Sweep Accounts: Old Product, New Moneymaker

Sweep accounts are fast becoming one of banks' most profitable corporate services, producing $2.6 billion of revenue in 1997, according to Treasury Strategies Inc.

A survey by the Chicago-based consulting company found that corporate sweep services are widely available-offered by 79% of the largest 1,230 commercial banks-and apparently for good reason.

Their profit margins can approach 90%, said Susan Skerritt, a Treasury Strategies partner. "We estimate the profitability is greater than on all the other cash management products combined," she said.

Assuming her data are comparable, sweep accounts provide a big portion of the $8.1 billion of revenue that Ernst & Young LLC said the banking industry generated from wholesale services in 1997.

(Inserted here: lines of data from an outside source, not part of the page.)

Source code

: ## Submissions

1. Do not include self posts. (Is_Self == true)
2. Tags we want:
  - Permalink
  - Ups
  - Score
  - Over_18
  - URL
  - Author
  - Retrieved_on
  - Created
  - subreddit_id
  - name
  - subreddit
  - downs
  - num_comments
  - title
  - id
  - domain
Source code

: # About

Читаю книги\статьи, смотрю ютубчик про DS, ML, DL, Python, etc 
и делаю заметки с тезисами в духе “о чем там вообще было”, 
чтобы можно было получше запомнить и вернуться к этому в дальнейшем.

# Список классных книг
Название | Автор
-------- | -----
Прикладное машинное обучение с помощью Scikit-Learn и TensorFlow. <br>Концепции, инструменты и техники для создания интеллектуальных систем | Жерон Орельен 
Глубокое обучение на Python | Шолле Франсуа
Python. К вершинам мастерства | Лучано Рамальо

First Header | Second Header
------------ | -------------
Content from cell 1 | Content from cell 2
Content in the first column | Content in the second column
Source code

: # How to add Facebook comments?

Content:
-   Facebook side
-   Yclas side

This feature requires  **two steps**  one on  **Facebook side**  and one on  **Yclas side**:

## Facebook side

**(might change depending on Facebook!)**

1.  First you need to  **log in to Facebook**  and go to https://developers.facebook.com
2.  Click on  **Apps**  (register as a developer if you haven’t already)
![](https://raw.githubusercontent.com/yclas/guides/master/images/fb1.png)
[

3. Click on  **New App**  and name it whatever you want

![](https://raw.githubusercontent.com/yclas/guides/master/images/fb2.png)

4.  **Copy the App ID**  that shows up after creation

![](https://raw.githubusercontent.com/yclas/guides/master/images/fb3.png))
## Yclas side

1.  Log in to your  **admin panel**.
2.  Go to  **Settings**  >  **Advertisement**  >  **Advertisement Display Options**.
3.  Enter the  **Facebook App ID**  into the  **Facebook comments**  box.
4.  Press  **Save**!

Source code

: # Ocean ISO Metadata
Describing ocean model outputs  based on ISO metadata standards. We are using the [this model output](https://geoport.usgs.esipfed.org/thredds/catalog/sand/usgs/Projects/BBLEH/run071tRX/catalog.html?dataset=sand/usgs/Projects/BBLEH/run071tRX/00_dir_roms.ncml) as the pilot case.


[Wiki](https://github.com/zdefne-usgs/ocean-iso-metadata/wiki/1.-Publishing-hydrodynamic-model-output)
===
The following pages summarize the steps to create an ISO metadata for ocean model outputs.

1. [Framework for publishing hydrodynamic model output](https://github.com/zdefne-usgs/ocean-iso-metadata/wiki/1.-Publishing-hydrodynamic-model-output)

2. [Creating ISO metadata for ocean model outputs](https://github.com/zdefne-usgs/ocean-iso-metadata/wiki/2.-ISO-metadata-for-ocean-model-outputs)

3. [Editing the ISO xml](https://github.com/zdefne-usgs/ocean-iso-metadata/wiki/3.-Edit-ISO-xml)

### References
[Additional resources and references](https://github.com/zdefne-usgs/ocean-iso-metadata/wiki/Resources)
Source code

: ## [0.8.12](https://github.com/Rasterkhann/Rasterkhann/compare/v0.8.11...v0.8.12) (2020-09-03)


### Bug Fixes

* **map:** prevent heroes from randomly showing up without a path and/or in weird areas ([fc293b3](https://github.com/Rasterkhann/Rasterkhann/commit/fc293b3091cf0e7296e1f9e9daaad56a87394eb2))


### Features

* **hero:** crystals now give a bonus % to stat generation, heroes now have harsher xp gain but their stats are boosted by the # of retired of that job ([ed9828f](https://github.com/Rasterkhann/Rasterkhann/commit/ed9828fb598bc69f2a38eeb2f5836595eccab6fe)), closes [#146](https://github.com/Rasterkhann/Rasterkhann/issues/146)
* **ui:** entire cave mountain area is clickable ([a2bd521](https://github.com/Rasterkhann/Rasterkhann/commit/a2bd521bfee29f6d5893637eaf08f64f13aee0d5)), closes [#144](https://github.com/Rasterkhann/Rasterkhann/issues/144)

"It's an important product that banks should be paying a lot of attention to," Mr. Skerritt said of the sweep concept.

In sweep accounts, idle funds move automatically into short-term investment instruments. The Treasury Strategies study considered only sweep services for corporations, not those offered with personal asset management packages, private banking, or trust accounts.

The survey was based on responses from 298 banks, which hold 72% of U.S. commercial deposits.

Treasury Strategies found that corporate customers are increasingly buying short-term liquidity management services that can guarantee them safe returns and reasonable yields.

Popular corporate investments include overnight instruments such as repurchase agreements (51%), money market mutual funds (22%), and offshore deposits (20%), according to the report.

The study showed money market sweep accounts grew the fastest in 1997-up 71% in assets from the prior year.

Despite the opportunity trumpeted by Treasury Strategies, "many banks still view this product as one they offer on a defensive basis," Ms. Skerritt said.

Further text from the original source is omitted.